=== Section Start ===

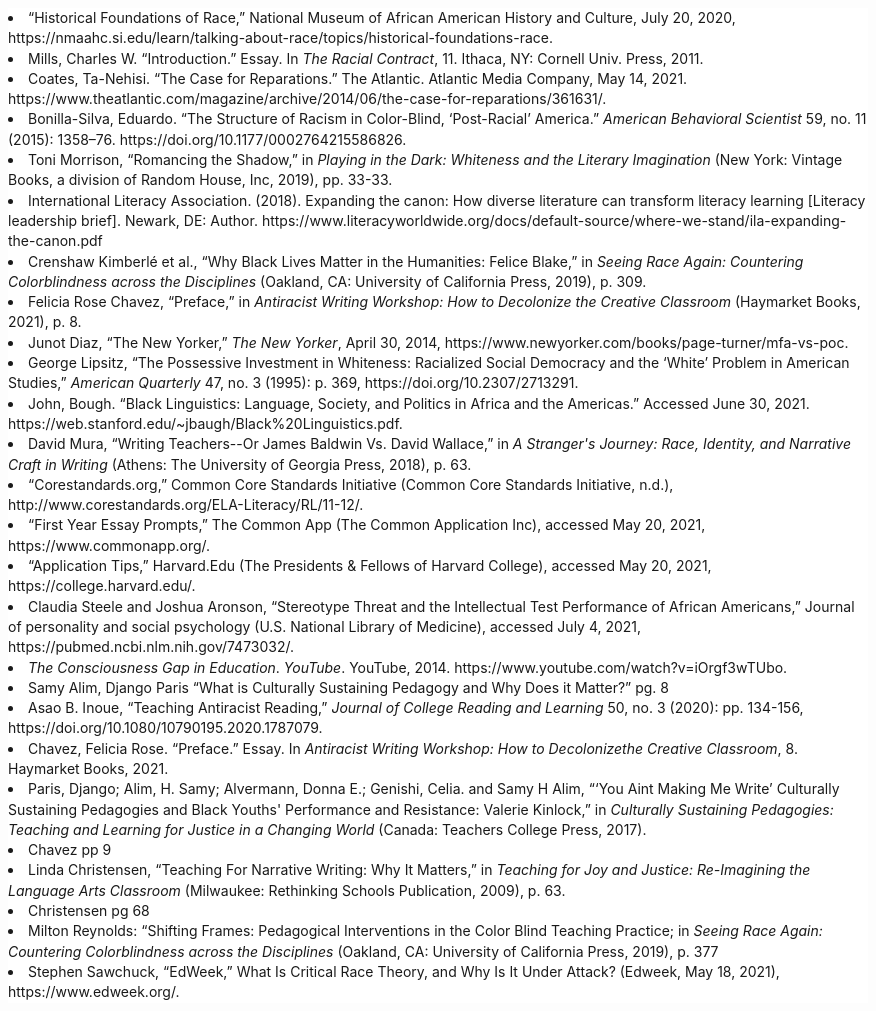 <li>&ldquo;Historical Foundations of Race,&rdquo; National Museum of African American History and Culture, July 20, 2020, https://nmaahc.si.edu/learn/talking-about-race/topics/historical-foundations-race.</li>
<li>Mills, Charles W. &ldquo;Introduction.&rdquo; Essay. In <em>The Racial Contract</em>, 11. Ithaca, NY: Cornell Univ. Press, 2011.</li>
<li>Coates, Ta-Nehisi. &ldquo;The Case for Reparations.&rdquo; The Atlantic. Atlantic Media Company, May 14, 2021. https://www.theatlantic.com/magazine/archive/2014/06/the-case-for-reparations/361631/.</li>
<li>Bonilla-Silva, Eduardo. &ldquo;The Structure of Racism in Color-Blind, &lsquo;Post-Racial&rsquo; America.&rdquo; <em>American Behavioral Scientist</em> 59, no. 11 (2015): 1358&ndash;76. https://doi.org/10.1177/0002764215586826.</li>
<li>Toni Morrison, &ldquo;Romancing the Shadow,&rdquo; in <em>Playing in the Dark: Whiteness and the Literary Imagination</em> (New York: Vintage Books, a division of Random House, Inc, 2019), pp. 33-33.</li>
<li>International Literacy Association. (2018). Expanding the canon: How diverse literature can transform literacy learning [Literacy leadership brief]. Newark, DE: Author. https://www.literacyworldwide.org/docs/default-source/where-we-stand/ila-expanding-the-canon.pdf</li>
<li>Crenshaw Kimberlé et al., &ldquo;Why Black Lives Matter in the Humanities: Felice Blake,&rdquo; in <em>Seeing Race Again: Countering Colorblindness across the Disciplines</em> (Oakland, CA: University of California Press, 2019), p. 309.</li>
<li>Felicia Rose Chavez, &ldquo;Preface,&rdquo; in <em>Antiracist Writing Workshop: How to Decolonize the Creative Classroom</em> (Haymarket Books, 2021), p. 8.</li>
<li>Junot Diaz, &ldquo;The New Yorker,&rdquo; <em>The New Yorker</em>, April 30, 2014, https://www.newyorker.com/books/page-turner/mfa-vs-poc.</li>
<li>George Lipsitz, &ldquo;The Possessive Investment in Whiteness: Racialized Social Democracy and the &lsquo;White&rsquo; Problem in American Studies,&rdquo; <em>American Quarterly</em> 47, no. 3 (1995): p. 369, https://doi.org/10.2307/2713291.</li>
<li>John, Bough. &ldquo;Black Linguistics: Language, Society, and Politics in Africa and the Americas.&rdquo; Accessed June 30, 2021. https://web.stanford.edu/~jbaugh/Black%20Linguistics.pdf.</li>
<li>David Mura, &ldquo;Writing Teachers--Or James Baldwin Vs. David Wallace,&rdquo; in <em>A Stranger's Journey: Race, Identity, and Narrative Craft in Writing</em> (Athens: The University of Georgia Press, 2018), p. 63.</li>
<li>&ldquo;Corestandards.org,&rdquo; Common Core Standards Initiative (Common Core Standards Initiative, n.d.), http://www.corestandards.org/ELA-Literacy/RL/11-12/.</li>
<li>&ldquo;First Year Essay Prompts,&rdquo; The Common App (The Common Application Inc), accessed May 20, 2021, https://www.commonapp.org/.</li>
<li>&ldquo;Application Tips,&rdquo; Harvard.Edu (The Presidents &amp; Fellows of Harvard College), accessed May 20, 2021, https://college.harvard.edu/.</li>
<li>Claudia Steele and Joshua Aronson, &ldquo;Stereotype Threat and the Intellectual Test Performance of African Americans,&rdquo; Journal of personality and social psychology (U.S. National Library of Medicine), accessed July 4, 2021, https://pubmed.ncbi.nlm.nih.gov/7473032/.</li>
<li><em>The Consciousness Gap in Education</em>. <em>YouTube</em>. YouTube, 2014. https://www.youtube.com/watch?v=iOrgf3wTUbo.</li>
<li>Samy Alim, Django Paris &ldquo;What is Culturally Sustaining Pedagogy and Why Does it Matter?&rdquo; pg. 8</li>
<li>Asao B. Inoue, &ldquo;Teaching Antiracist Reading,&rdquo; <em>Journal of College Reading and Learning</em> 50, no. 3 (2020): pp. 134-156, https://doi.org/10.1080/10790195.2020.1787079.</li>
<li>Chavez, Felicia Rose. &ldquo;Preface.&rdquo; Essay. In <em>Antiracist Writing Workshop: How to Decolonizethe Creative Classroom</em>, 8. Haymarket Books, 2021.</li>
<li>Paris, Django; Alim, H. Samy; Alvermann, Donna E.; Genishi, Celia. and Samy H Alim, &ldquo;&lsquo;You Aint Making Me Write&rsquo; Culturally Sustaining Pedagogies and Black Youths' Performance and Resistance: Valerie Kinlock,&rdquo; in <em>Culturally Sustaining Pedagogies: Teaching and Learning for Justice in a Changing World</em> (Canada: Teachers College Press, 2017).</li>
<li>Chavez pp 9</li>
<li>Linda Christensen, &ldquo;Teaching For Narrative Writing: Why It Matters,&rdquo; in <em>Teaching for Joy and Justice: Re-Imagining the Language Arts Classroom</em> (Milwaukee: Rethinking Schools Publication, 2009), p. 63.</li>
<li>Christensen pg 68</li>
<li>Milton Reynolds: &ldquo;Shifting Frames: Pedagogical Interventions in the Color Blind Teaching Practice; in <em>Seeing Race Again: Countering Colorblindness across the Disciplines</em> (Oakland, CA: University of California Press, 2019), p. 377</li>
<li>Stephen Sawchuck, &ldquo;EdWeek,&rdquo; What Is Critical Race Theory, and Why Is It Under Attack? (Edweek, May 18, 2021), https://www.edweek.org/.</li>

=== Section End ===

__Work to be completed__: Go through the entries and copy every line with "Felicia".

__Expected answer__:
<li>Felicia Rose Chavez, &ldquo;Preface,&rdquo; in <em>Antiracist Writing Workshop: How to Decolonize the Creative Classroom</em> (Haymarket Books, 2021), p. 8.</li>
<li>Chavez, Felicia Rose. &ldquo;Preface.&rdquo; Essay. In <em>Antiracist Writing Workshop: How to Decolonizethe Creative Classroom</em>, 8. Haymarket Books, 2021.</li>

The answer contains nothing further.